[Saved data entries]
- Opening Delimiter -

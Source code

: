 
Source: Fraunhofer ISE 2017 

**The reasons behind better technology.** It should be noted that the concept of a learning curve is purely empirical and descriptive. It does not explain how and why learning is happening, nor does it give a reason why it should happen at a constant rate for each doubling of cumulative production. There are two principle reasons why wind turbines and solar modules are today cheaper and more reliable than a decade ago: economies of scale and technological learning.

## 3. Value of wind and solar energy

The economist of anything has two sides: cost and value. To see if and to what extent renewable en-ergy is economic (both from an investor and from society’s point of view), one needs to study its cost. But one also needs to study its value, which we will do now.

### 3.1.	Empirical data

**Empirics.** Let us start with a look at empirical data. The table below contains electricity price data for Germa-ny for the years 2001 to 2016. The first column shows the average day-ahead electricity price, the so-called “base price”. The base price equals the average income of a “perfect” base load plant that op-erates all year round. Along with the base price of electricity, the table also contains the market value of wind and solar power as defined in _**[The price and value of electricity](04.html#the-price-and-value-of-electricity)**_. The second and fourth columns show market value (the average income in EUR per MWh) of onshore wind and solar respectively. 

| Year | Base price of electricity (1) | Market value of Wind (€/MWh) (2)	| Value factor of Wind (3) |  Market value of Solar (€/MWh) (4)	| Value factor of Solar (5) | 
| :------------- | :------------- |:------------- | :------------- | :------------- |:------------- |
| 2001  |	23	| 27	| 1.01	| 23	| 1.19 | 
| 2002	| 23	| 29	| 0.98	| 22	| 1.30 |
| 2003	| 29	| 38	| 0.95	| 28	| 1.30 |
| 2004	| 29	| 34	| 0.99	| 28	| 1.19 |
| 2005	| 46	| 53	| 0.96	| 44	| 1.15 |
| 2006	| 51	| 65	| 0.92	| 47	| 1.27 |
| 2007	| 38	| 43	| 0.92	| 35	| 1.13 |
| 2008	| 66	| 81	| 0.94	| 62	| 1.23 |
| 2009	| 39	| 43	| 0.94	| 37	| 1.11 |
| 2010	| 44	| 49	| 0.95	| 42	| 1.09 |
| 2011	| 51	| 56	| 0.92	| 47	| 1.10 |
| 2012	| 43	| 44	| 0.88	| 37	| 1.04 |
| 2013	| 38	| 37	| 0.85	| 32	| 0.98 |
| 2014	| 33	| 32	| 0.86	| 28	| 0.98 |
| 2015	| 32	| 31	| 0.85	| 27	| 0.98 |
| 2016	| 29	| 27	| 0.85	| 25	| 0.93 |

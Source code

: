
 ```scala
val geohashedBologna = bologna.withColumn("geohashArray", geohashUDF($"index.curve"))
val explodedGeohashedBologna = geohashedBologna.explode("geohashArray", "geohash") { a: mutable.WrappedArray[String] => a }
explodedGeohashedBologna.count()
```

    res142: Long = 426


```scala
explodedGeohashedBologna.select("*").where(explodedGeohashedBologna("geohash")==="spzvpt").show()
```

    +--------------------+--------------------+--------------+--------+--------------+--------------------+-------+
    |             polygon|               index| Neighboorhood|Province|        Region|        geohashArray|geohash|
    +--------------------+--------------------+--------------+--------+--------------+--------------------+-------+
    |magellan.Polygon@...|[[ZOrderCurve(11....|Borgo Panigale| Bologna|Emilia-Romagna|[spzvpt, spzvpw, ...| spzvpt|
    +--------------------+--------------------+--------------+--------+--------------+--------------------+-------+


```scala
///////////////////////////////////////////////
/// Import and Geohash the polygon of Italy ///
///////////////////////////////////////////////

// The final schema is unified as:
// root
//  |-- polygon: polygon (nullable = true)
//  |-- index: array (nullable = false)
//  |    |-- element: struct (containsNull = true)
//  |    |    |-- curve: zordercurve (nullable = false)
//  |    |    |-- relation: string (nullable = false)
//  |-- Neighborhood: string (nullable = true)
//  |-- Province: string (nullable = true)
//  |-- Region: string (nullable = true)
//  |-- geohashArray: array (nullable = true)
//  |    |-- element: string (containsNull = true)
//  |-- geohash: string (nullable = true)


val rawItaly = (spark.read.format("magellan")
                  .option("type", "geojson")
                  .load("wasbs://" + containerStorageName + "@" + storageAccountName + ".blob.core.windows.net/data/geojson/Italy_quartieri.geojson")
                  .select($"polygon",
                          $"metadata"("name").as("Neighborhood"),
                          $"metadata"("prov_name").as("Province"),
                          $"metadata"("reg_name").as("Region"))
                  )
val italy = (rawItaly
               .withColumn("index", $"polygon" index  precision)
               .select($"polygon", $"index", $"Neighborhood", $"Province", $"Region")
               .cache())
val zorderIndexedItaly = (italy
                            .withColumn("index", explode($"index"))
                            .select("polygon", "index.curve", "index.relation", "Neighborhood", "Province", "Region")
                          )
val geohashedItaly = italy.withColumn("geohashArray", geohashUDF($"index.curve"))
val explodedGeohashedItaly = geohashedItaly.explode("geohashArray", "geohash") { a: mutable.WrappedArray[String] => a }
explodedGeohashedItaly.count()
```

- Closing Delimiter -

The lines to copy are those above that contain the string "nullable".

■ Task response
//  |-- polygon: polygon (nullable = true)
//  |-- index: array (nullable = false)
//  |    |    |-- curve: zordercurve (nullable = false)
//  |    |    |-- relation: string (nullable = false)
//  |-- Neighborhood: string (nullable = true)
//  |-- Province: string (nullable = true)
//  |-- Region: string (nullable = true)
//  |-- geohashArray: array (nullable = true)
//  |-- geohash: string (nullable = true)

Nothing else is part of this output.